Python code generation – speeding up strftime / strptime

Greeting! In the first and second parts, I shared the history of the creation of the python library convtools (short: allows you to declaratively describe data transformations from which python functions that implement given transformations are generated), now I will talk about the acceleration of individual cases datetime.strptime and datetime.strftimeand also about the interesting things that happened in the current module along the way.

strftime: datetime/date -> str

To begin with, let’s measure the basic variant of date/date and time formatting:

from datetime import datetime

dt = datetime(2023, 8, 1)
assert dt.strftime("%b %Y") == "Aug 2023"

# In [2]: %timeit dt.strftime("%b %Y")
# 1.21 µs ± 4.02 ns per loop (mean ± std. dev. of 7 runs, 1,000,000 loops each)

After looking at the code above and also looking at the source codes strftimeyou can find the following problems:

  • on each run of the function strftime the interpreter parses the date format string from scratch (without using any intermediate work from previous iterations)

  • the date is pre-converted to timetuplewith which it can already work time.strftime. But because timetuple contains all the components of date and time, then the interpreter did extra work to create it, combining hours, minutes, seconds and microseconds, which in this particular case did not interest us at all.

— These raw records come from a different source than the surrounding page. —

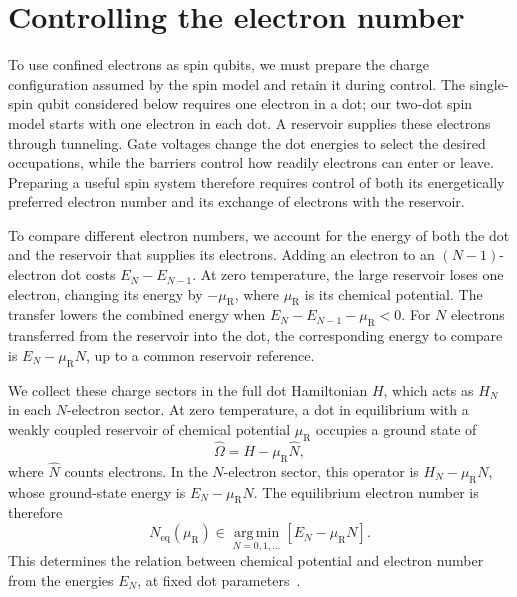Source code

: \section{Controlling the electron number}
\label{sec:electron-number-control}

To use confined electrons as spin qubits, we must prepare the charge
configuration assumed by the spin model and retain it during control.
The single-spin qubit considered below requires one electron in a dot;
our two-dot spin model starts with one electron in each dot. A reservoir
supplies these electrons through tunneling. Gate voltages change the
dot energies to select the desired occupations, while the barriers
control how readily electrons can enter or leave. Preparing a useful
spin system therefore requires control of both its energetically
preferred electron number and its exchange of electrons with the reservoir.

To compare different electron numbers, we account for the energy of
both the dot and the reservoir that supplies its electrons. Adding
an electron to an $(N-1)$-electron dot costs $E_N-E_{N-1}$.
At zero temperature, the large reservoir loses one electron, changing
its energy by $-\mu_{\mathrm R}$, where $\mu_{\mathrm R}$ is its chemical potential.
The transfer lowers the combined energy when
$E_N-E_{N-1}-\mu_{\mathrm R}<0$. For $N$ electrons transferred
from the reservoir into the dot, the corresponding energy to compare
is $E_N-\mu_{\mathrm R}N$, up to a common reservoir reference.

We collect these charge sectors in the full dot Hamiltonian $H$,
which acts as $H_N$ in each $N$-electron sector.
At zero temperature, a dot in equilibrium with a weakly coupled
reservoir of chemical potential $\mu_{\mathrm R}$ occupies a
ground state of
\begin{equation}
  \widehat{\Omega}=H-\mu_{\mathrm R}\widehat N,
  \label{eq:dot-grand-canonical-hamiltonian}
\end{equation}
where $\widehat N$ counts electrons. In the $N$-electron sector,
this operator is $H_N-\mu_{\mathrm R}N$, whose ground-state
energy is $E_N-\mu_{\mathrm R}N$.
The equilibrium electron number is therefore
\begin{equation}
  \boxed{
  N_{\mathrm{eq}}(\mu_{\mathrm R})
    \in\operatorname*{arg\,min}_{N=0,1,\ldots}
                         [E_N-\mu_{\mathrm R}N]}.
  \label{eq:dot-equilibrium-electron-number}
\end{equation}
This determines the relation between chemical potential and
electron number from the energies $E_N$, at fixed dot parameters~\cite{Beenakker1991}.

Now let’s check how fast the narrowest function that implements almost the same date formatting could run (almost, because the different name of the months depending on the locale is ignored here):

from datetime import datetime

MONTH_NAMES = ['Jan', 'Feb', 'Mar', 'Apr', 'May', 'Jun', 'Jul', 'Aug', 'Sep', 'Oct', 'Nov', 'Dec']

def ad_hoc_func(dt):
  return f"{MONTH_NAMES[dt.month - 1]} {dt.year:04}"

dt = datetime(2023, 8, 1)
assert ad_hoc_func(dt) == "Aug 2023"

# In [11]: %timeit ad_hoc_func(dt)
# 258 ns ± 1.4 ns per loop (mean ± std. dev. of 7 runs, 1,000,000 loops each)

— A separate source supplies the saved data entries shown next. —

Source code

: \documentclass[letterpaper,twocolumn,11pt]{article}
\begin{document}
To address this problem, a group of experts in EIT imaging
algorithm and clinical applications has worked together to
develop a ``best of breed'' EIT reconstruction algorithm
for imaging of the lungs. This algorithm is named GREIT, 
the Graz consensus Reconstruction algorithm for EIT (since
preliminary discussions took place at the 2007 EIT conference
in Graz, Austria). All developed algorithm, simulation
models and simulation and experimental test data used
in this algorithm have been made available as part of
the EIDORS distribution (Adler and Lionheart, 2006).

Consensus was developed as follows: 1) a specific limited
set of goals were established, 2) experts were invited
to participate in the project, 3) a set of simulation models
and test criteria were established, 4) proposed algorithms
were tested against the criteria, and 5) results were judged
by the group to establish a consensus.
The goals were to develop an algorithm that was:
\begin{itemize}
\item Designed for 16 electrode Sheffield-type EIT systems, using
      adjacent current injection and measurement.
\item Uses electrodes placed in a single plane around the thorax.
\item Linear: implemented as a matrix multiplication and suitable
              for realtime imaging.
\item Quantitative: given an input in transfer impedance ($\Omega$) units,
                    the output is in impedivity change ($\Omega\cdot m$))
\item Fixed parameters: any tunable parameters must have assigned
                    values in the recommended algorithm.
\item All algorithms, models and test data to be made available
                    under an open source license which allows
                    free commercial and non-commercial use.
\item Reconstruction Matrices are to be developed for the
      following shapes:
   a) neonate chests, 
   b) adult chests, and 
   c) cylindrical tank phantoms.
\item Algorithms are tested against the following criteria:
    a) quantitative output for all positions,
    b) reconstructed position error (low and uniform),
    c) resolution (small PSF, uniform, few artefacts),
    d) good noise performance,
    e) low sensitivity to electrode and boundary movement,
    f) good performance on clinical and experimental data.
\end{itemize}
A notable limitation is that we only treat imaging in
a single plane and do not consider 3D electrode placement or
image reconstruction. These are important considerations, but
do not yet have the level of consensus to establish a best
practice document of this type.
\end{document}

We got an acceleration of ~ 4.7 times and setting the task for convtools – Be able to dynamically generate highly specialized converters for a given date format.

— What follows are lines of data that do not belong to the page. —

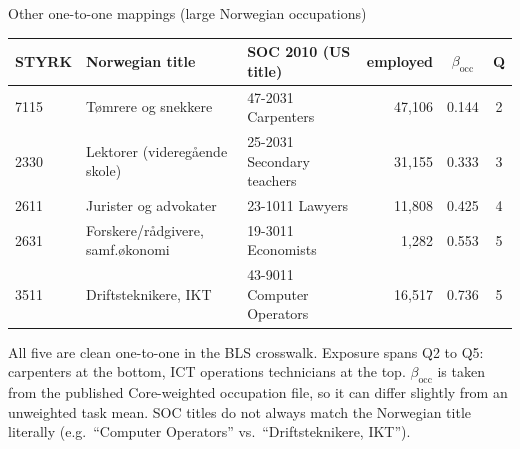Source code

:
\begin{frame}{Other one-to-one mappings (large Norwegian occupations)}
\centering\footnotesize
\setlength{\tabcolsep}{4pt}
\begin{tabular}{llp{4.4cm}rcc}
\toprule
STYRK & Norwegian title & SOC 2010 (US title) & employed & $\beta_{\text{occ}}$ & Q \\
\midrule
7115 & Tømrere og snekkere               & 47-2031 Carpenters                  & 47{,}106 & 0.144 & 2 \\
2330 & Lektorer (videregående skole)     & 25-2031 Secondary teachers          & 31{,}155 & 0.333 & 3 \\
2611 & Jurister og advokater             & 23-1011 Lawyers                     & 11{,}808 & 0.425 & 4 \\
2631 & Forskere/rådgivere, samf.økonomi  & 19-3011 Economists                  &  1{,}282 & 0.553 & 5 \\
3511 & Driftsteknikere, IKT              & 43-9011 Computer Operators          & 16{,}517 & 0.736 & 5 \\
\bottomrule
\end{tabular}

\vspace{1em}
All five are clean one-to-one in the BLS crosswalk. Exposure spans Q2 to Q5: carpenters at the bottom, ICT operations technicians at the top. $\beta_{\text{occ}}$ is taken from the published Core-weighted occupation file, so it can differ slightly from an unweighted task mean. SOC titles do not always match the Norwegian title literally (e.g.\ ``Computer Operators'' vs.\ ``Driftsteknikere, IKT'').
\end{frame}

Before we review the result, I will make some remarks:

  • dt.strftime("%Y-%m-%d") use suboptimally. It is best to use dt.date().isoformat() for datetime and dt.isoformat() for date (acceleration 5.5x and 6.4x respectively) – taken into account in the implementation

  • dt.strftime("%Y"): the documentation does not make any reservations regarding the year format (at least for python 3.4+), but CPython bugtracker does (#57514) – zero padding is not done under linux glibc python (it is done on mac and linux musl). You can cure it like this dt.strftime("%4Y")but we’ll break it for others — taken into account in the implementation

  • many format codes such as %a, %b, %c, %p depends on the locale installed in the system (for example: Sunday, Monday, …, Saturday for en_US and Sonntag, Montag, …, Samstag for de_DE) – only a part of such codes is implemented, when an unsupported one is encountered, the built-in is used strftime.

from convtools import conversion as c

ad_hoc_func = c.format_dt("%b %Y").gen_converter()
assert ad_hoc_func(dt) == "Aug 2023"

# In [32]: %timeit ad_hoc_func(dt)
# 274 ns ± 1.28 ns per loop (mean ± std. dev. of 7 runs, 1,000,000 loops each)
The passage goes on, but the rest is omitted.